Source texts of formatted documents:
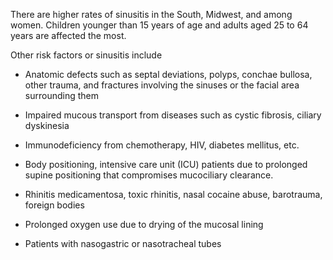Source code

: There are higher rates of sinusitis in the South, Midwest, and among women. Children younger than 15 years of age and adults aged 25 to 64 years are affected the most.

Other risk factors or sinusitis include

- Anatomic defects such as septal deviations, polyps, conchae bullosa, other trauma, and fractures involving the sinuses or the facial area surrounding them

- Impaired mucous transport from diseases such as cystic fibrosis, ciliary dyskinesia

- Immunodeficiency from chemotherapy, HIV, diabetes mellitus, etc.

- Body positioning, intensive care unit (ICU) patients due to prolonged supine positioning that compromises mucociliary clearance.

- Rhinitis medicamentosa, toxic rhinitis, nasal cocaine abuse, barotrauma, foreign bodies

- Prolonged oxygen use due to drying of the mucosal lining

- Patients with nasogastric or nasotracheal tubes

_Task instructions_. The answer should consist only of the lines from the one with "- Impaired mucous" to the final line of the records above, retyped word for word.

_Answer for this exercise_.
- Impaired mucous transport from diseases such as cystic fibrosis, ciliary dyskinesia

- Immunodeficiency from chemotherapy, HIV, diabetes mellitus, etc.

- Body positioning, intensive care unit (ICU) patients due to prolonged supine positioning that compromises mucociliary clearance.

- Rhinitis medicamentosa, toxic rhinitis, nasal cocaine abuse, barotrauma, foreign bodies

- Prolonged oxygen use due to drying of the mucosal lining

- Patients with nasogastric or nasotracheal tubes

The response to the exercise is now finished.